EXERCISE DATA START
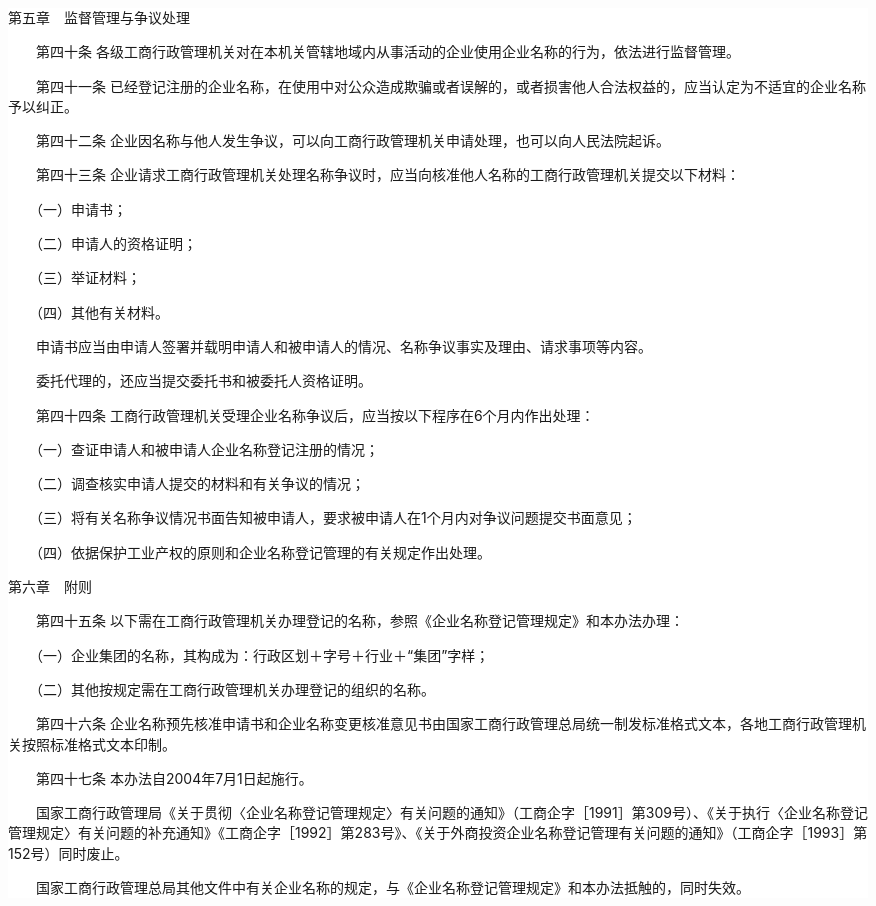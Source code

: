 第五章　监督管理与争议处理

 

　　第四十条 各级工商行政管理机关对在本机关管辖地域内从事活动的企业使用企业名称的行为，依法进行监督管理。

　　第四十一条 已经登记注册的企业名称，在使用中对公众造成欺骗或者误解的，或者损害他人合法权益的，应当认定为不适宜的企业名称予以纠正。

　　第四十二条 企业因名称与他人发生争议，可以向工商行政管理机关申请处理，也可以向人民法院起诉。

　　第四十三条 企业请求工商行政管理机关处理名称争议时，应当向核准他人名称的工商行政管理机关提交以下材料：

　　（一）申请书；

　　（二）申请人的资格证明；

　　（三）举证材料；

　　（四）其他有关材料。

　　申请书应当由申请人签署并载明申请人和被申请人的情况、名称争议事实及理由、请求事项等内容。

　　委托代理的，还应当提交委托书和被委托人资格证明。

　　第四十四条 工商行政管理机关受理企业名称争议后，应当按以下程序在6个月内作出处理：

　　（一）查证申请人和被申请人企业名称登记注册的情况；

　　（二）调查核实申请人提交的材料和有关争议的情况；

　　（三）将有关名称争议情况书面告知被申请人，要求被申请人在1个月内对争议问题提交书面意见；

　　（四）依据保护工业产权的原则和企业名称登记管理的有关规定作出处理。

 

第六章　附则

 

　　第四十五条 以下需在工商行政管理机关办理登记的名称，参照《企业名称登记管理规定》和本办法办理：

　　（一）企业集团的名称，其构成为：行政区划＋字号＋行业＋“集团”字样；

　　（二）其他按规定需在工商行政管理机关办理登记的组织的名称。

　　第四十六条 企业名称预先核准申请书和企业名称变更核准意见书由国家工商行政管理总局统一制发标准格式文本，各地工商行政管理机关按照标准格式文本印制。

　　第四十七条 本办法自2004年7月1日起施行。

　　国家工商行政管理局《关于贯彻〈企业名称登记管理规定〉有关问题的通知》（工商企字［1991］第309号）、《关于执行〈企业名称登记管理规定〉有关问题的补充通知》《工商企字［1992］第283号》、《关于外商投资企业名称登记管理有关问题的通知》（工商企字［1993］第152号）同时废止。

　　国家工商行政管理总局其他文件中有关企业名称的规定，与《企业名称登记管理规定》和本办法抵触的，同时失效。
EXERCISE DATA END
» THE TASK: Which lines of the data contain the string "企业名称登记管理规定"? Copy each one.

» SOLUTION FOR THIS EXERCISE:
　　第四十五条 以下需在工商行政管理机关办理登记的名称，参照《企业名称登记管理规定》和本办法办理：
　　国家工商行政管理局《关于贯彻〈企业名称登记管理规定〉有关问题的通知》（工商企字［1991］第309号）、《关于执行〈企业名称登记管理规定〉有关问题的补充通知》《工商企字［1992］第283号》、《关于外商投资企业名称登记管理有关问题的通知》（工商企字［1993］第152号）同时废止。
　　国家工商行政管理总局其他文件中有关企业名称的规定，与《企业名称登记管理规定》和本办法抵触的，同时失效。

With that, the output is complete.